◆ **LISTED RECORDS**
━━━
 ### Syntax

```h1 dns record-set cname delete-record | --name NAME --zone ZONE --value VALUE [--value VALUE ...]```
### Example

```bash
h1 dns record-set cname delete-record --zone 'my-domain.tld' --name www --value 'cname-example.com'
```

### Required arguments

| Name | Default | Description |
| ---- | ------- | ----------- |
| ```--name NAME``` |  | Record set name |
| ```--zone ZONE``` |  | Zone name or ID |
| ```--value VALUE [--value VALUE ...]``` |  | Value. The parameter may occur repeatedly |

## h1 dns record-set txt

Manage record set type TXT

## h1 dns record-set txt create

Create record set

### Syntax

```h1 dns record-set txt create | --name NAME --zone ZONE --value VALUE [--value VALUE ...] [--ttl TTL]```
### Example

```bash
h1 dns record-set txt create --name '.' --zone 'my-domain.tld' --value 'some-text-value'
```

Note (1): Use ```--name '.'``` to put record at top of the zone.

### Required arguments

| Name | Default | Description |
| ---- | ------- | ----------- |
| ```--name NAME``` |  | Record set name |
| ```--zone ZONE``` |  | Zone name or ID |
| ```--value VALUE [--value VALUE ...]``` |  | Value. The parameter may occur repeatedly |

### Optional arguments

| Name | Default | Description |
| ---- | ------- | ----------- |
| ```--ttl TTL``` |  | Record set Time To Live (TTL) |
━━━
◆ **PROBLEM DETAILS**
Your answer must be the full set of entries, copied exactly.

◆ **EXERCISE OUTPUT**
 ### Syntax

```h1 dns record-set cname delete-record | --name NAME --zone ZONE --value VALUE [--value VALUE ...]```
### Example

```bash
h1 dns record-set cname delete-record --zone 'my-domain.tld' --name www --value 'cname-example.com'
```

### Required arguments

| Name | Default | Description |
| ---- | ------- | ----------- |
| ```--name NAME``` |  | Record set name |
| ```--zone ZONE``` |  | Zone name or ID |
| ```--value VALUE [--value VALUE ...]``` |  | Value. The parameter may occur repeatedly |

## h1 dns record-set txt

Manage record set type TXT

## h1 dns record-set txt create

Create record set

### Syntax

```h1 dns record-set txt create | --name NAME --zone ZONE --value VALUE [--value VALUE ...] [--ttl TTL]```
### Example

```bash
h1 dns record-set txt create --name '.' --zone 'my-domain.tld' --value 'some-text-value'
```

Note (1): Use ```--name '.'``` to put record at top of the zone.

### Required arguments

| Name | Default | Description |
| ---- | ------- | ----------- |
| ```--name NAME``` |  | Record set name |
| ```--zone ZONE``` |  | Zone name or ID |
| ```--value VALUE [--value VALUE ...]``` |  | Value. The parameter may occur repeatedly |

### Optional arguments

| Name | Default | Description |
| ---- | ------- | ----------- |
| ```--ttl TTL``` |  | Record set Time To Live (TTL) |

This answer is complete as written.